7 июня к нему приехал начальник Генерального штаба Красной Армии Г.К. Жуков, которому стало известно о наветах против Смушкевича. Он настаивал на том, чтобы Яков Владимирович добивался приема у Сталина. Но было уже поздно. Маховик репрессий был запущен вновь. 8 июня 1941 года сотрудники органов НКВД арестовывают генерал-лейтенанта авиации Смушкевича: из госпиталя в тюремный «воронок» его вынесли на носилках.
Смушкевича обвиняют в связях с «врагом народа Уборевичем» и в участии в антисоветском военном заговоре. В процессе следствия широко применялись пытки и избиения для «выбивания» признаний.
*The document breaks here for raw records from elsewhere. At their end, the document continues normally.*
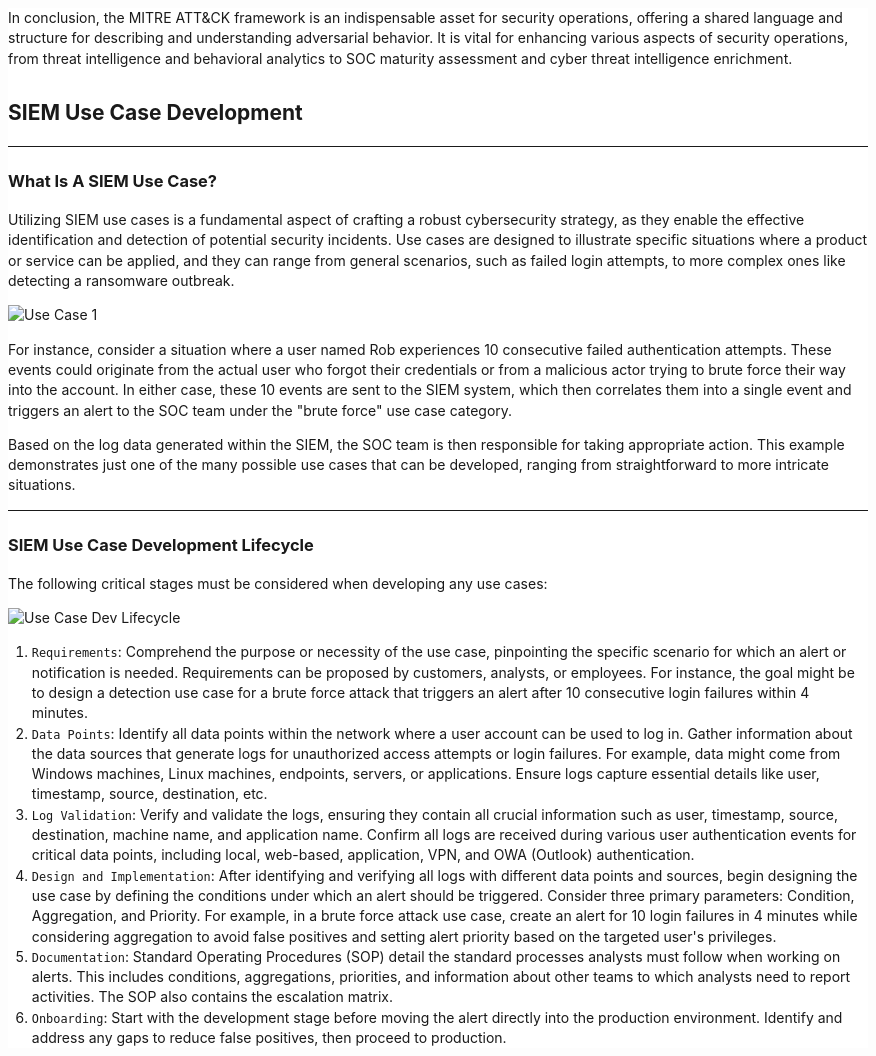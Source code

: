 In conclusion, the MITRE ATT\&CK framework is an indispensable asset for security operations, offering a shared language and structure for describing and understanding adversarial behavior. It is vital for enhancing various aspects of security operations, from threat intelligence and behavioral analytics to SOC maturity assessment and cyber threat intelligence enrichment.



## SIEM Use Case Development

***

### What Is A SIEM Use Case?

Utilizing SIEM use cases is a fundamental aspect of crafting a robust cybersecurity strategy, as they enable the effective identification and detection of potential security incidents. Use cases are designed to illustrate specific situations where a product or service can be applied, and they can range from general scenarios, such as failed login attempts, to more complex ones like detecting a ransomware outbreak.

![Use Case 1](https://academy.hackthebox.com/storage/modules/211/usecase1.png)

For instance, consider a situation where a user named Rob experiences 10 consecutive failed authentication attempts. These events could originate from the actual user who forgot their credentials or from a malicious actor trying to brute force their way into the account. In either case, these 10 events are sent to the SIEM system, which then correlates them into a single event and triggers an alert to the SOC team under the "brute force" use case category.

Based on the log data generated within the SIEM, the SOC team is then responsible for taking appropriate action. This example demonstrates just one of the many possible use cases that can be developed, ranging from straightforward to more intricate situations.

***

### SIEM Use Case Development Lifecycle

The following critical stages must be considered when developing any use cases:

![Use Case Dev Lifecycle](https://academy.hackthebox.com/storage/modules/211/usecase2.png)

1. `Requirements`: Comprehend the purpose or necessity of the use case, pinpointing the specific scenario for which an alert or notification is needed. Requirements can be proposed by customers, analysts, or employees. For instance, the goal might be to design a detection use case for a brute force attack that triggers an alert after 10 consecutive login failures within 4 minutes.
2. `Data Points`: Identify all data points within the network where a user account can be used to log in. Gather information about the data sources that generate logs for unauthorized access attempts or login failures. For example, data might come from Windows machines, Linux machines, endpoints, servers, or applications. Ensure logs capture essential details like user, timestamp, source, destination, etc.
3. `Log Validation`: Verify and validate the logs, ensuring they contain all crucial information such as user, timestamp, source, destination, machine name, and application name. Confirm all logs are received during various user authentication events for critical data points, including local, web-based, application, VPN, and OWA (Outlook) authentication.
4. `Design and Implementation`: After identifying and verifying all logs with different data points and sources, begin designing the use case by defining the conditions under which an alert should be triggered. Consider three primary parameters: Condition, Aggregation, and Priority. For example, in a brute force attack use case, create an alert for 10 login failures in 4 minutes while considering aggregation to avoid false positives and setting alert priority based on the targeted user's privileges.
5. `Documentation`: Standard Operating Procedures (SOP) detail the standard processes analysts must follow when working on alerts. This includes conditions, aggregations, priorities, and information about other teams to which analysts need to report activities. The SOP also contains the escalation matrix.
6. `Onboarding`: Start with the development stage before moving the alert directly into the production environment. Identify and address any gaps to reduce false positives, then proceed to production.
Во время проводимого после войны расследования фактов репрессий в отношении высшего военного командования был допрошен бывший начальник Следственной части МВД СССР генерал-лейтенант Л.Е. Влодзимирский. 10 октября 1953 года свидетель Болховитин на допросе показал: «По указанию Влодзимирского в начале июля 1941 г. была проведена очная ставка Смушкевича с Рычаговым. До очной ставки Влодзимирский прислал ко мне в кабинет начальника 1-го отдела следственной части Зименкова и его зама Никитина. Никитин по указанию Влодзимирского в порядке "подготовки" Рычагова к очной ставке зверски избил Рычагова. После этого привели в мой кабинет Смушкевича, судя по его виду, очевидно, он неоднократно избивался. На очной ставке он дал невнятные показания о принадлежности Рычагова к военному заговору»{29}.
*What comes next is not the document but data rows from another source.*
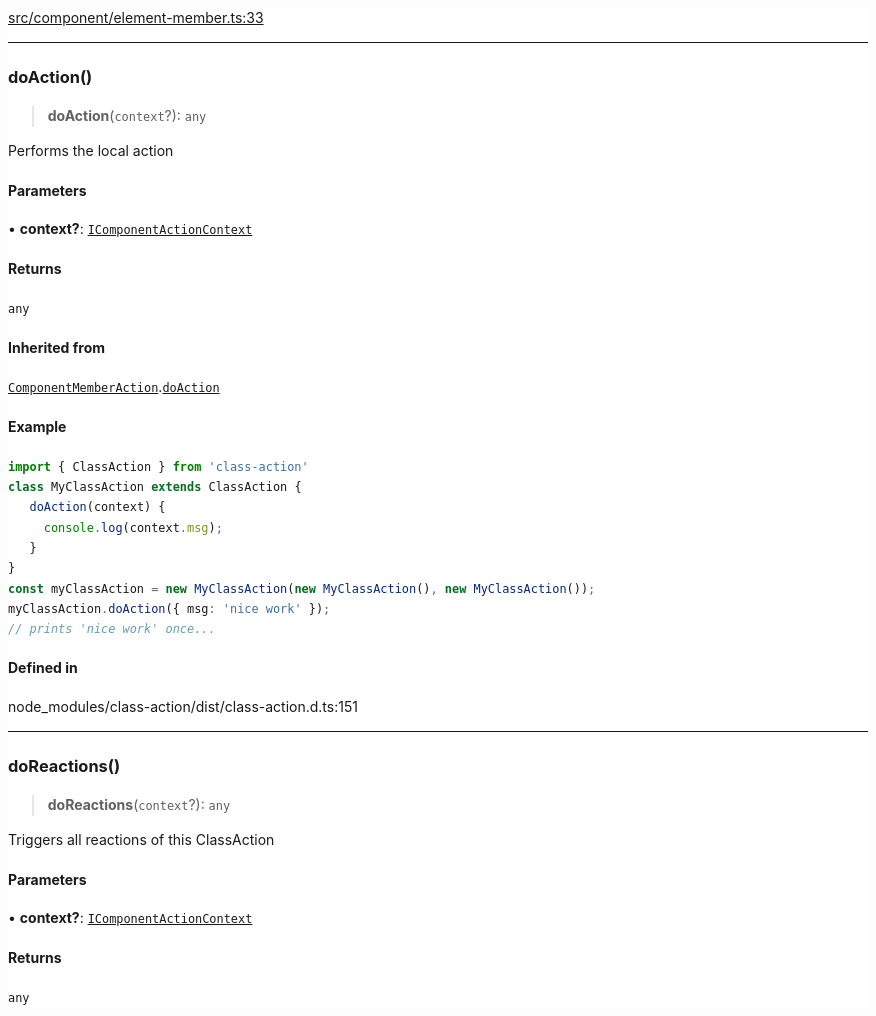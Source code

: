 [src/component/element-member.ts:33](https://github.com/mksunny1/action-component/blob/c02ca15116f22d8d4043bf27a05c090705180bcc/src/component/element-member.ts#L33)

***

### doAction()

> **doAction**(`context`?): `any`

Performs the local action

#### Parameters

• **context?**: [`IComponentActionContext`](../interfaces/IComponentActionContext.md)

#### Returns

`any`

#### Inherited from

[`ComponentMemberAction`](ComponentMemberAction.md).[`doAction`](ComponentMemberAction.md#doaction)

#### Example

```ts
import { ClassAction } from 'class-action'
class MyClassAction extends ClassAction {
   doAction(context) {
     console.log(context.msg);
   }
}
const myClassAction = new MyClassAction(new MyClassAction(), new MyClassAction());
myClassAction.doAction({ msg: 'nice work' });
// prints 'nice work' once...
```

#### Defined in

node\_modules/class-action/dist/class-action.d.ts:151

***

### doReactions()

> **doReactions**(`context`?): `any`

Triggers all reactions of this ClassAction

#### Parameters

• **context?**: [`IComponentActionContext`](../interfaces/IComponentActionContext.md)

#### Returns

`any`
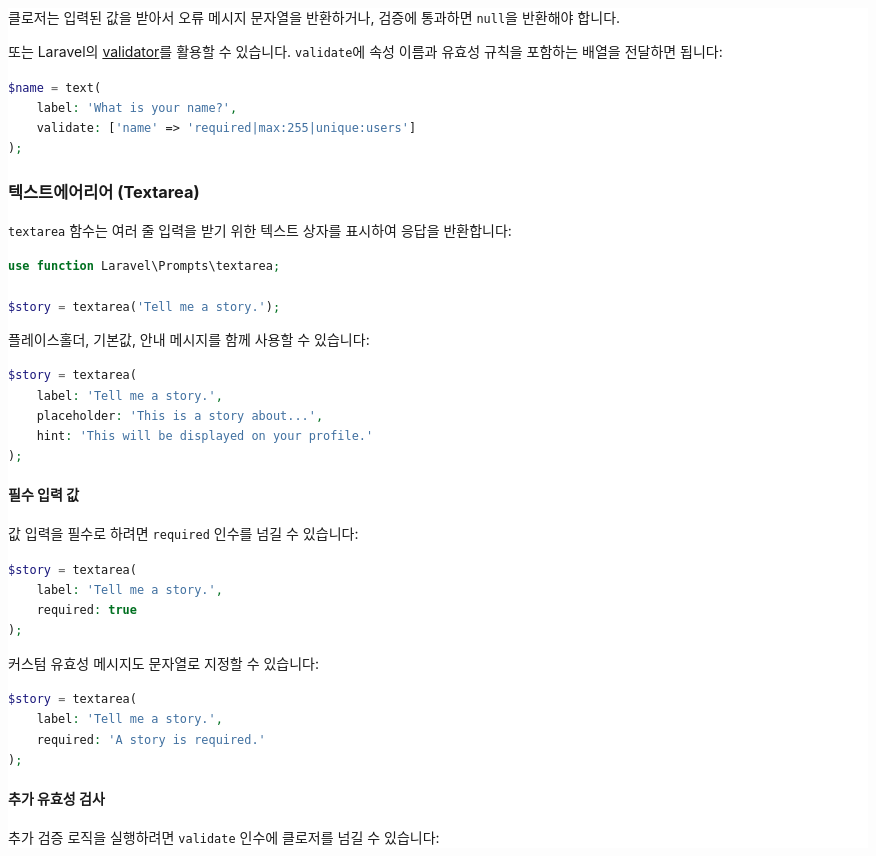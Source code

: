 클로저는 입력된 값을 받아서 오류 메시지 문자열을 반환하거나, 검증에 통과하면 `null`을 반환해야 합니다.

또는 Laravel의 [validator](/docs/master/validation)를 활용할 수 있습니다. `validate`에 속성 이름과 유효성 규칙을 포함하는 배열을 전달하면 됩니다:

```php
$name = text(
    label: 'What is your name?',
    validate: ['name' => 'required|max:255|unique:users']
);
```

<a name="textarea"></a>
### 텍스트에어리어 (Textarea)

`textarea` 함수는 여러 줄 입력을 받기 위한 텍스트 상자를 표시하여 응답을 반환합니다:

```php
use function Laravel\Prompts\textarea;

$story = textarea('Tell me a story.');
```

플레이스홀더, 기본값, 안내 메시지를 함께 사용할 수 있습니다:

```php
$story = textarea(
    label: 'Tell me a story.',
    placeholder: 'This is a story about...',
    hint: 'This will be displayed on your profile.'
);
```

<a name="textarea-required"></a>
#### 필수 입력 값

값 입력을 필수로 하려면 `required` 인수를 넘길 수 있습니다:

```php
$story = textarea(
    label: 'Tell me a story.',
    required: true
);
```

커스텀 유효성 메시지도 문자열로 지정할 수 있습니다:

```php
$story = textarea(
    label: 'Tell me a story.',
    required: 'A story is required.'
);
```

<a name="textarea-validation"></a>
#### 추가 유효성 검사

추가 검증 로직을 실행하려면 `validate` 인수에 클로저를 넘길 수 있습니다:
В квартиру № 96 знаменитого Дома на набережной, где проживала семья Смушкевича, ночью пришли работники НКВД. Дверь они открыли дубликатами ключей, которые хранились на вахте. Дочь Смушкевича Роза Яковлевна вспоминает: «Среди ночи проснулась оттого, что мне в лицо светил фонарь. Мы с мамой вскочили: в комнате были люди, почему-то все в белых халатах. Нам показали ордер на обыск. Белые халаты объяснялись тем, что они только что произвели арест отца в больнице. Обыск шел 36 часов. У нас было около четырех тысяч книг. Перетряхивали каждую, а потом швыряли ее в кучу. Почему-то увезли все матрасы и подушки — мы потом спали на полу. Обыском руководил заместитель Берии — Богдан Кобулов...
Кто-то из наших друзей (по-моему, это был адмирал Кузнецов, который постоянно нам помогал) посоветовал мне написать письмо Сталину. Он сказал: есть договоренность с секретарем Сталина Поскребышевым, что это письмо прочитает Сталин.
В письме было написано и об отце, и о том, что нам не на чем спать, и о том, что у нас отобрали все деньги и жить не на что. В это время многие военные не боялись к нам приходить и помогали как могли, хотя мы ведь жили в подъезде, который строго охранялся, и за каждым посетителем следили.